Beim ersten Parteitag der Berliner Linken nach Sahra Wagenknechts Abschied soll am Freitag ein Signal des Aufbruchs gesetzt werden: mit vielen neuen Mitgliedern und jeder Menge Selbstaufmunterung. Von Sebastian Schöbel

Es dürfte das erste Mal seit langer Zeit sein, dass die Berliner Linken beim Namen Sahra Wagenknecht entspannt aufatmen. Wenn die 54-Jährige am Samstag in Berlin auf der geplanten Friedensdemo in Mitte auftritt, wird sie das als "Ex-Linke" tun: Mit ihrem Austritt und der Gründung einer eigenen Organisation hat Wagenknecht den Bruch vollzogen, den nicht wenige Berliner Linke zuletzt regelrecht herbeigesehnt hatten: Das Ende mit Schrecken, statt andersherum.

Dass am Tag vor Wagenknechts Demo ausgerechnet der Berliner Landesverband als erster nach ihrem Abschied einen Parteitag abhält, passt da gut ins Bild: Hier hatte man sich früh und lautstark gegen die Spaltung der Partei durch Wagenknechts pro-russische Politik ausgesprochen. Gemeinsam mit anderen Linken Landesverbänden, die an Regierungen beteiligt waren, hatten die Berliner Linken ihre Partei schon 2022 regelrecht zur Ordnung gerufen – auch aus Angst vor weiteren Wahlniederlagen. Der Parteiausschluss, dem Wagenknecht nun zuvorgekommen ist, wurde maßgeblich auch durch prominente Linke aus der Bundeshauptstadt vorangetrieben. Und heimliche Hoffnungsträgerin der Berliner Linken ist weiterhin Ex-Senatorin Katja Kipping, einst Wagenknechts Gegenspielerin im Bund und derzeit auf der Suche nach einer neuen Rolle.

Mehr Neumitglieder als Aussteiger

„Die Berliner Linke ist im Aufbruch“, verkündet nun die Co-Landesvorsitzende Franziska Brychcy. Erfreuliche Mitgliederzahlen sollen das belegen: Seit Wagenknechts Ankündigung vor fast genau einem Monat sind laut Angaben der Partei 500 Menschen den Linken in Berlin beigetreten. Dem stünden nur etwas mehr als 100 Austritte gegenüber. Allein am 20. November seien auf einen Schlag fast 270 Personen in die Partei eingetreten, davon viele in Neukölln.

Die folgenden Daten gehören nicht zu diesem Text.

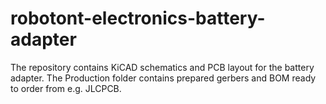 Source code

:# robotont-electronics-battery-adapter
The repository contains KiCAD schematics and PCB layout for the battery adapter.
The Production folder contains prepared gerbers and BOM ready to order from e.g. JLCPCB. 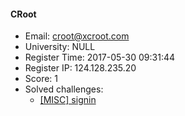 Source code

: #### CRoot  

* Email: croot@xcroot.com  
* University: NULL  
* Register Time: 2017-05-30 09:31:44  
* Register IP: 124.128.235.20  
* Score: 1  
* Solved challenges: 
  * [[MISC] signin](https://github.com/SniperOJ/Challenges/blob/master/misc/signin.json)  
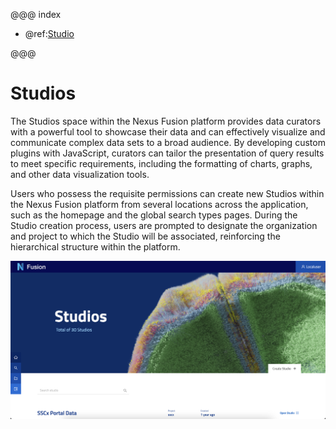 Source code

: @@@ index

- @ref:[Studio](studio.md)

@@@

# Studios

The Studios space within the Nexus Fusion platform provides data curators with a powerful tool to showcase their data and can effectively visualize and communicate complex data sets to a broad audience. By developing custom plugins with JavaScript, curators can tailor the presentation of query results to meet specific requirements, including the formatting of charts, graphs, and other data visualization tools.

Users who possess the requisite permissions can create new Studios within the Nexus Fusion platform from several locations across the application, such as the homepage and the global search types pages. During the Studio creation process, users are prompted to designate the organization and project to which the Studio will be associated, reinforcing the hierarchical structure within the platform.

![Studios page](assets/fusion-studios-page.png)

Nur in Tempelhof-Schöneberg, wo der Bezirksverband dem Wagenknecht-Lager nahe stand, sind mehr Genoss:innen gegangen als gekommen, heißt es. Die Hälfte des bisherigen Vorstands wechselt zum "Bündnis Sahra Wagenknecht", die Fraktion in der Bezirksverordnetenversammlung verliert zwei Mitglieder und schrumpft auf drei Abgeordnete zusammen. Ende des Monats will man einen neuen Vorstand wählen. Bei der Werbung um weitere Mitglieder rückt der Bezirk nun in den Fokus des Landesvorstands, neben Großsiedlungen in Neukölln, Marzahn-Hellersdorf oder Lichtenberg.

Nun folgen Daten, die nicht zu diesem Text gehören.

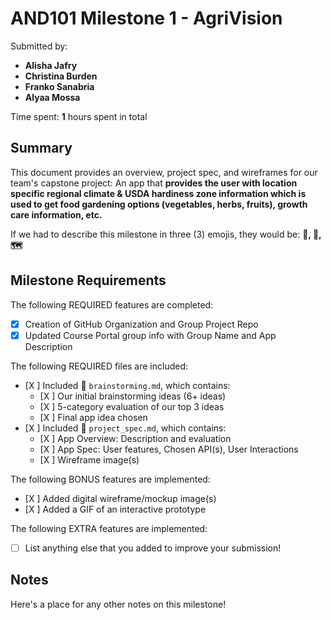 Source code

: # AND101 Milestone 1 - **AgriVision**

Submitted by:
- **Alisha Jafry**
- **Christina Burden**
- **Franko Sanabria**
- **Alyaa Mossa**

Time spent: **1** hours spent in total

## Summary

This document provides an overview, project spec, and wireframes for our team's capstone project: An app that **provides the user with location specific regional climate & USDA hardiness zone information which is used to get food gardening options (vegetables, herbs, fruits), growth care information, etc.**

If we had to describe this milestone in three (3) emojis, they would be: **🌱, 🥕, 🗺️**

## Milestone Requirements

<!-- Please be sure to change the [ ] to [x] for any features you completed.  If a feature is not checked [x], you might miss the points for that item! -->

The following REQUIRED features are completed:

- [X] Creation of GitHub Organization and Group Project Repo
- [X] Updated Course Portal group info with Group Name and App Description

The following REQUIRED files are included:

- [X ] Included 📄 `brainstorming.md`, which contains:
  - [X ] Our initial brainstorming ideas (6+ ideas)
  - [X ] 5-category evaluation of our top 3 ideas
  - [X ] Final app idea chosen
- [X ] Included 📄 `project_spec.md`, which contains:
  - [X ] App Overview: Description and evaluation
  - [X ] App Spec: User features, Chosen API(s), User Interactions
  - [X ] Wireframe image(s)

The following BONUS features are implemented:

- [X ] Added digital wireframe/mockup image(s)
- [X ] Added a GIF of an interactive prototype

The following EXTRA features are implemented:

- [ ] List anything else that you added to improve your submission!

## Notes

Here's a place for any other notes on this milestone!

Die Neuen bevorzugen die Opposition

Bei der Parteispitze freut man sich aber erstmal über die vielen Neuen, unter denen auch erfahrene Aktivisten seien. Von ihnen erhoffe man sich viel Dynamik, heißt es. Übernehmen würden sie die Linke aber nicht, wird noch schnell hinterhergeschoben. Wohl nicht ohne Grund: Viele der Neumitglieder kommen von linksradikalen Organisationen. Gefolgt sind sie dem Aufruf der Berliner Initiative "Wir jetzt hier": Die rief in den vergangenen Wochen zum Eintritt in die Linke auf, um zu verhindern, dass die Partei "in der Bedeutungslosigkeit versinkt".

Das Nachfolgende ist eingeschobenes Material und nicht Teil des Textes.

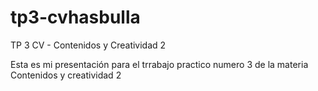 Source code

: # tp3-cvhasbulla
TP 3 CV - Contenidos y Creatividad 2

Esta es mi presentación para el trrabajo practico numero 3 de la materia Contenidos y creatividad 2
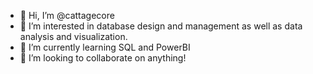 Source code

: - 👋 Hi, I’m @cattagecore
- 👀 I’m interested in database design and management as well as data analysis and visualization.
- 🌱 I’m currently learning SQL and PowerBI
- 💞️ I’m looking to collaborate on anything!

<!---
shewarrior/shewarrior is a ✨ special ✨ repository because its `README.md` (this file) appears on your GitHub profile.
You can click the Preview link to take a look at your changes.
--->
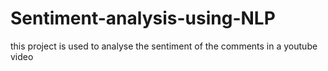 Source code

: # Sentiment-analysis-using-NLP
this project is used to analyse the sentiment of the comments in a youtube video 
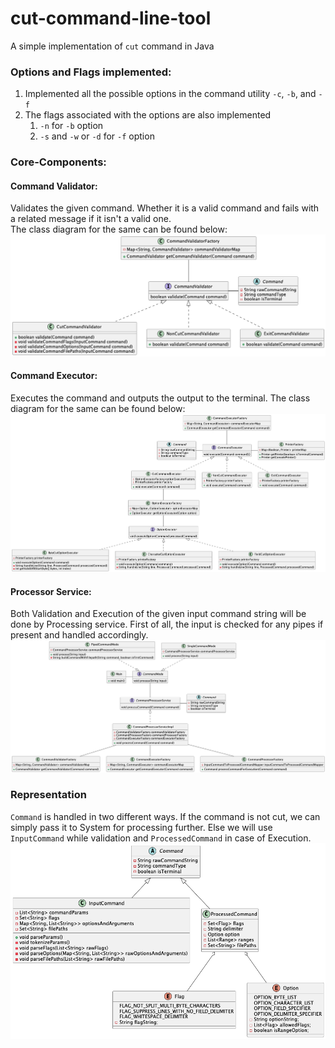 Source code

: # cut-command-line-tool
A simple implementation of `cut` command in Java

### Options and Flags implemented:
1. Implemented all the possible options in the command utility `-c`, `-b`, and `-f`
2. The flags associated with the options are also implemented
   1. `-n` for `-b` option
   2. `-s` and `-w` or `-d` for `-f` option

### Core-Components:
#### **Command Validator**: 
Validates the given command. Whether it is a valid command and fails with 
a related message if it isn't a valid one.<br>
The class diagram for the same can be found below:
![Class diagram for Validator](uml/Validator.png "Class diagram of Validator")
<br>

#### **Command Executor**: 
Executes the command and outputs the output to the terminal.
The class diagram for the same can be found below:
![Class diagram for Executor](uml/Executor.png "Class diagram of Executor")
<br>

#### **Processor Service**: 
Both Validation and Execution of the given input command string will be done by Processing
service. First of all, the input is checked for any pipes if present and handled accordingly.<br>
![Class diagram for Processor](uml/Architecture.png "Class diagram of Architecture")

### Representation
`Command` is handled in two different ways. If the command is not cut, we can simply pass it to System for 
processing further. Else we will use `InputCommand` while validation and `ProcessedCommand` in case of Execution.
<br>
![Class diagram for Command](uml/Command.png "Class diagram of Command")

Allerdings macht die Initiative auch klar, wo für sie die Linke hingehört: nur in die Opposition. Ein Regieren mit SPD und Grünen, so wie zuletzt in Berlin, lehne man ab. „Die Linke hat sich mit diesen Regierungsprojekten für eine Koalitionsfähigkeit verbogen und sich zur Komplizin des rot-grünen Mitte-Extremismus gemacht“, so der Aufruf. "Als neue Mitglieder werden wir dafür eintreten, dass die Linke eine glaubhafte, stabile Opposition zum vermeintlich alternativlosen Status Quo wird und bleibt." Das könnte den Realos in der Partei, allen voran jenen, die die Linke gerne wieder an den Senatstisch zurückführen wollen, noch Probleme bereiten.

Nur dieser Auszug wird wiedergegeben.